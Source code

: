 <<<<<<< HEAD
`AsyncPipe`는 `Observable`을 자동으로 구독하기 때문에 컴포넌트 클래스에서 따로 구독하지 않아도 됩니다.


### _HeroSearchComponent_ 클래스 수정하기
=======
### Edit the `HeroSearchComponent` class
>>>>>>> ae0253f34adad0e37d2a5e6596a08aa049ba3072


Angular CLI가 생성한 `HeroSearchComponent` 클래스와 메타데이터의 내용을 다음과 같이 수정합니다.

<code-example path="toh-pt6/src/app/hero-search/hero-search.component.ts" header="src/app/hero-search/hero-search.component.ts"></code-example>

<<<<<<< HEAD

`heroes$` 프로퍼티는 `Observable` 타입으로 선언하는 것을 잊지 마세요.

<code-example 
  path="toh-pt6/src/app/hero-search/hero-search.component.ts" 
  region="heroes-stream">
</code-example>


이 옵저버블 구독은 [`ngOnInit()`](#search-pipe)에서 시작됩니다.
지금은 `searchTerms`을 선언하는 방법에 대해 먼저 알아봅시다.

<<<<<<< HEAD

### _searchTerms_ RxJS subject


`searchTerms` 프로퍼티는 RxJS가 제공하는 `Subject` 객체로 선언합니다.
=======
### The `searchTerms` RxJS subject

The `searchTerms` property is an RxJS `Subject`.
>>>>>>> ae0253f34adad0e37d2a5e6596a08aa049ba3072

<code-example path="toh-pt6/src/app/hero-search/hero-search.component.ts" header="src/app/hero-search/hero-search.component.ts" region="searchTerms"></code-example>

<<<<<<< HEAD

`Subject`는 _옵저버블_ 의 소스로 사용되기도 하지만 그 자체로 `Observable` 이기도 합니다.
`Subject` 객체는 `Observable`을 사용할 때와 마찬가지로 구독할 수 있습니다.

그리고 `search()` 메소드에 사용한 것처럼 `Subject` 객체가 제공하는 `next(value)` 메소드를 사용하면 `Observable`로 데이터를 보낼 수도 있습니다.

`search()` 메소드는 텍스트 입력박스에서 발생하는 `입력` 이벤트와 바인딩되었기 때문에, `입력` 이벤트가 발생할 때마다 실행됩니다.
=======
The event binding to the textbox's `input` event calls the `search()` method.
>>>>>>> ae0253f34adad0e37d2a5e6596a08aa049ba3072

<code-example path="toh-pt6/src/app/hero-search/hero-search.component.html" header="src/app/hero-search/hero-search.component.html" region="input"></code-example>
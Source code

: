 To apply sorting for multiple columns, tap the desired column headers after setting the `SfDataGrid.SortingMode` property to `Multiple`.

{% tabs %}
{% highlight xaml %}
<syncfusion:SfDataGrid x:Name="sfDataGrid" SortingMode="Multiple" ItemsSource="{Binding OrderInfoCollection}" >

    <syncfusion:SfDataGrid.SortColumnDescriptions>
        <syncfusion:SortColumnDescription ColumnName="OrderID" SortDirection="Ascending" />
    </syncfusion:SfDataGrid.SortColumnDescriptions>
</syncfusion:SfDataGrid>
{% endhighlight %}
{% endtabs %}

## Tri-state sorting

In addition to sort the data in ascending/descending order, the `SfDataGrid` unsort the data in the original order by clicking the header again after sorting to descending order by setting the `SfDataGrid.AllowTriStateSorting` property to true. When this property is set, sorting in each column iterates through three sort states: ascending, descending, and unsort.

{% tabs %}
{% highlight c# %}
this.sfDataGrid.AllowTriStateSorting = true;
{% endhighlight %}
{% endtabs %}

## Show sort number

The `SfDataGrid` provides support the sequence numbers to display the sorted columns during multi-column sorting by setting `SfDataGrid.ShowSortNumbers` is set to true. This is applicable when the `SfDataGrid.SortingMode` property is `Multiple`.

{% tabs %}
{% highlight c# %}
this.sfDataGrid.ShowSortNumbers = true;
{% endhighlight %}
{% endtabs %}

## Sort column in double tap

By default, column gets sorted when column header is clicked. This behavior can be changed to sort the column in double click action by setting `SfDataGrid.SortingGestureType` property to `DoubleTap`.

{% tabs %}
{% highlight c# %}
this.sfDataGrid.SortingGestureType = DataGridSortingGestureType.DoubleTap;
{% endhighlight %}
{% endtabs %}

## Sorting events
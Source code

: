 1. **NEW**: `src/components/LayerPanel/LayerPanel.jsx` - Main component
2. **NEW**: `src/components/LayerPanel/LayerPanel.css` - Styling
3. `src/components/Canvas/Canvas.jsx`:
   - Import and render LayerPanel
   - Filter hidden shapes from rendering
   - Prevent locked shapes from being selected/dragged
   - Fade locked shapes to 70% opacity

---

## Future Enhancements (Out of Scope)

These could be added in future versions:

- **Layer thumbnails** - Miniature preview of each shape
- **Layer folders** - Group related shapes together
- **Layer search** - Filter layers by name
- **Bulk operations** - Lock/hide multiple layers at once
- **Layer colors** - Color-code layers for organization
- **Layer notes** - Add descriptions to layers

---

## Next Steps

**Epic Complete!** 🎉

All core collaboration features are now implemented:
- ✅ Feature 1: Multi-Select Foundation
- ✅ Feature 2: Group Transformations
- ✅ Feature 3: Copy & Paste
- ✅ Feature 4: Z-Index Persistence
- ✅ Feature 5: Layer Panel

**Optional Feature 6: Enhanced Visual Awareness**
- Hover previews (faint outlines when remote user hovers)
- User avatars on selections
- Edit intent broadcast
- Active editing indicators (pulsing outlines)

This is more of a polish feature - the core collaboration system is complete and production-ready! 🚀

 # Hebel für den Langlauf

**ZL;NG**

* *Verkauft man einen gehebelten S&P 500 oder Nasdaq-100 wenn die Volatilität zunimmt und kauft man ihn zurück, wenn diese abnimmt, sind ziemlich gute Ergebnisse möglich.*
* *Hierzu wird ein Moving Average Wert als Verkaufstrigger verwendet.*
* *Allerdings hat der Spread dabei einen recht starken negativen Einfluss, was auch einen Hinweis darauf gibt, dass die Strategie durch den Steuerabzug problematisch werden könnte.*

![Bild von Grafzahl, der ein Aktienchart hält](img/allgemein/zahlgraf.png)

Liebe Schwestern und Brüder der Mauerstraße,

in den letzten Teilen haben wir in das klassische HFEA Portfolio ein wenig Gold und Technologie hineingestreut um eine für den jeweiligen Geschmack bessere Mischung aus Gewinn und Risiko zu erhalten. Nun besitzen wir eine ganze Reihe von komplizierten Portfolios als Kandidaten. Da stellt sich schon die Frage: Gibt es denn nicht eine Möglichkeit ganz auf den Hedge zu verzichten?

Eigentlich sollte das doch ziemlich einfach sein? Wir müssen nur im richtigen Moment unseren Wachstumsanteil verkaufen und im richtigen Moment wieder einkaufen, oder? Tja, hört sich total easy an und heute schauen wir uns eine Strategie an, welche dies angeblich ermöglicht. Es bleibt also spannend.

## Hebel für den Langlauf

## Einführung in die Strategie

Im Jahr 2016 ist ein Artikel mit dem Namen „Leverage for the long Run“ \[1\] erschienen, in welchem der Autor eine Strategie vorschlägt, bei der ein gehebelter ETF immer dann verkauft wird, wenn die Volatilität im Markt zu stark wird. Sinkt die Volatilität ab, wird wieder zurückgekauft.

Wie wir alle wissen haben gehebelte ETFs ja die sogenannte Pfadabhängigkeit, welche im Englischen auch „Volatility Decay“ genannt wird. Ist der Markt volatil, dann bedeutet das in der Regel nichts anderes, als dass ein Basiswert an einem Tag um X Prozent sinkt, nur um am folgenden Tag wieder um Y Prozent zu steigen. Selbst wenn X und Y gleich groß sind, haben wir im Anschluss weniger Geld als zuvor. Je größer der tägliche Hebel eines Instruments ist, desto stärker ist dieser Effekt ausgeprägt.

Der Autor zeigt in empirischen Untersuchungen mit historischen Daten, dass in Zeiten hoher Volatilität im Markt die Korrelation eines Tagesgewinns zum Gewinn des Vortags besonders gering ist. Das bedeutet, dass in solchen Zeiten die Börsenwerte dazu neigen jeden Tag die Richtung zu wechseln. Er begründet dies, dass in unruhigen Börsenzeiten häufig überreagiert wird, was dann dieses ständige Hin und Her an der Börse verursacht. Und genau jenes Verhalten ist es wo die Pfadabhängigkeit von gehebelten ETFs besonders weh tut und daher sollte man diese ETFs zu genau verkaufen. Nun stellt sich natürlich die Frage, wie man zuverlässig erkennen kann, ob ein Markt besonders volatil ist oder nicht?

[Work order] Would you print, exactly as written, every line above from the one holding "발생할 때마다 실행됩니다." through the one holding "</syncfusion:SfDataGrid.SortColumnDescriptions>", with both included and no other lines?

[Result of the task]
`search()` 메소드는 텍스트 입력박스에서 발생하는 `입력` 이벤트와 바인딩되었기 때문에, `입력` 이벤트가 발생할 때마다 실행됩니다.
=======
The event binding to the textbox's `input` event calls the `search()` method.
>>>>>>> ae0253f34adad0e37d2a5e6596a08aa049ba3072

<code-example path="toh-pt6/src/app/hero-search/hero-search.component.html" header="src/app/hero-search/hero-search.component.html" region="input"></code-example>
Source code

: To apply sorting for multiple columns, tap the desired column headers after setting the `SfDataGrid.SortingMode` property to `Multiple`.

{% tabs %}
{% highlight xaml %}
<syncfusion:SfDataGrid x:Name="sfDataGrid" SortingMode="Multiple" ItemsSource="{Binding OrderInfoCollection}" >

    <syncfusion:SfDataGrid.SortColumnDescriptions>
        <syncfusion:SortColumnDescription ColumnName="OrderID" SortDirection="Ascending" />
    </syncfusion:SfDataGrid.SortColumnDescriptions>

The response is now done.